State how many lines in the records below include the word "then". Give nothing but that number.
(Beginning of Data for analysis)
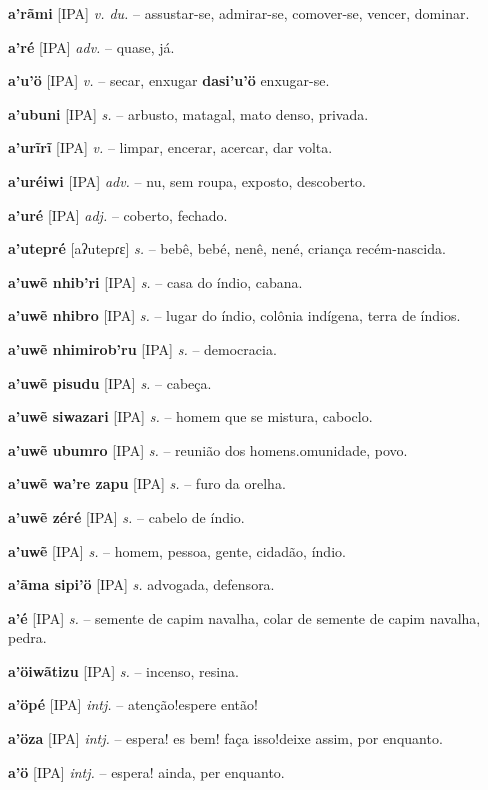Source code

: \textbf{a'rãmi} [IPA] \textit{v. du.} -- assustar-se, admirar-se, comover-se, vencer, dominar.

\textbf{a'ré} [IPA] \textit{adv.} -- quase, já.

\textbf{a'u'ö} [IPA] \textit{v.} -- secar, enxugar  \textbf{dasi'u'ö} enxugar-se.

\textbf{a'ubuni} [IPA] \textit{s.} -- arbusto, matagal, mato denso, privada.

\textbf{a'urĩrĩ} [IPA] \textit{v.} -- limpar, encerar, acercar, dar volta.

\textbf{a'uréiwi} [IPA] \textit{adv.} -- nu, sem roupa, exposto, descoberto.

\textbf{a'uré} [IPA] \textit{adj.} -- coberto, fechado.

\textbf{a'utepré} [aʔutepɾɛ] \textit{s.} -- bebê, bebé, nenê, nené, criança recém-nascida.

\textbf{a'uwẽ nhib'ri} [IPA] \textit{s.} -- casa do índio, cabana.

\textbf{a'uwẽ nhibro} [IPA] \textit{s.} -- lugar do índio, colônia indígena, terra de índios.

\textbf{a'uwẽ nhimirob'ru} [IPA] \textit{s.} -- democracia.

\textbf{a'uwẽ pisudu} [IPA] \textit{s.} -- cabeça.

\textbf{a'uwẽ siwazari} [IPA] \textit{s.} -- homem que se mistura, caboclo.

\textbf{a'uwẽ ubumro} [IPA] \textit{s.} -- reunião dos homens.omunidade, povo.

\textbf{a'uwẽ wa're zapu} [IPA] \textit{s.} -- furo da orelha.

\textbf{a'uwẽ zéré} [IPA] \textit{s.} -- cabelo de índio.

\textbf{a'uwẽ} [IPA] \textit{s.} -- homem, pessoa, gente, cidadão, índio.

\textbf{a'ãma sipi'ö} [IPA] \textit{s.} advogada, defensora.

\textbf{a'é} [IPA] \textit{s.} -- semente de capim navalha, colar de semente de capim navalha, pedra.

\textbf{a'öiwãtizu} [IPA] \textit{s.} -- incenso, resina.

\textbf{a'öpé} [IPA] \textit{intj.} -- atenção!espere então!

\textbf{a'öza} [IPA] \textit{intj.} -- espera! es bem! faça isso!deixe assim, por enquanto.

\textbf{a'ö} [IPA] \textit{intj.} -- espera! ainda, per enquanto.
(End of Data for analysis)
(Beginning of Data for analysis)
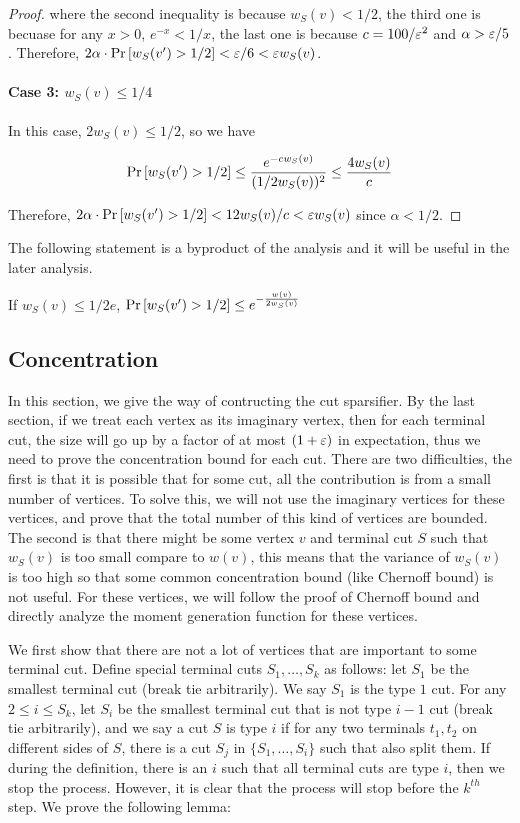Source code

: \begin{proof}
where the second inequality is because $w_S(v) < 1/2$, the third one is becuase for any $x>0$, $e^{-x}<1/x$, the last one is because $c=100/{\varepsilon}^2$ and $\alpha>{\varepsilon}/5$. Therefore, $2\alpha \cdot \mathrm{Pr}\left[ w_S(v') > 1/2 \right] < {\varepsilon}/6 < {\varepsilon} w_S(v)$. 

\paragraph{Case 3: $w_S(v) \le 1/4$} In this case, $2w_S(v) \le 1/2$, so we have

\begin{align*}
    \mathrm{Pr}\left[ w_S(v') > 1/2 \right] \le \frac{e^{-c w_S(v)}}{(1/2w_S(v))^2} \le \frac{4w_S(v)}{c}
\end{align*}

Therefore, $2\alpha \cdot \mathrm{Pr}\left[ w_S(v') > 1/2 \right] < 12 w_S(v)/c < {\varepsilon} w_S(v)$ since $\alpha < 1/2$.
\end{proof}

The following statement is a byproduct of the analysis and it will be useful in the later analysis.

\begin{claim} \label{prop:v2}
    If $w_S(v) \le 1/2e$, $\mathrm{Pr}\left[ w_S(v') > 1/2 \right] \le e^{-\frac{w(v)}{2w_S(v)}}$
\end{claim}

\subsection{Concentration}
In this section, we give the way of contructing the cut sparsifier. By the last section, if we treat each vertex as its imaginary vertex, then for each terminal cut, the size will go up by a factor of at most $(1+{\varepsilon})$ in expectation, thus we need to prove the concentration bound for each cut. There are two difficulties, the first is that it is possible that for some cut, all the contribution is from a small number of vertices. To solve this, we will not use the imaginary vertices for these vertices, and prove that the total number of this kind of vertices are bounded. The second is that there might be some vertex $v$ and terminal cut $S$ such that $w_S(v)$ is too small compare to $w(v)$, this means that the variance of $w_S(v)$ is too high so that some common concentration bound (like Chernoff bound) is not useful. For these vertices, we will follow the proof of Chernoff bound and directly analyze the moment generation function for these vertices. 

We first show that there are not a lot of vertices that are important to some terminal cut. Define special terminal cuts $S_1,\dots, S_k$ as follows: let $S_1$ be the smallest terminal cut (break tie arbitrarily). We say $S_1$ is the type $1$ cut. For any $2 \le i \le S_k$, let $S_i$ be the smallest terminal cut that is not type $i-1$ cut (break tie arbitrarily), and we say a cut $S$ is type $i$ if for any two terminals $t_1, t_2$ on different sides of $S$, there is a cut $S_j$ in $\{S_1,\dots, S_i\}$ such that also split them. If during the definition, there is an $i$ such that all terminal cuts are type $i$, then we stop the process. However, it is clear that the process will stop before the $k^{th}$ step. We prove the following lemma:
(End of Data for analysis)
> [Result of the exercise]:
2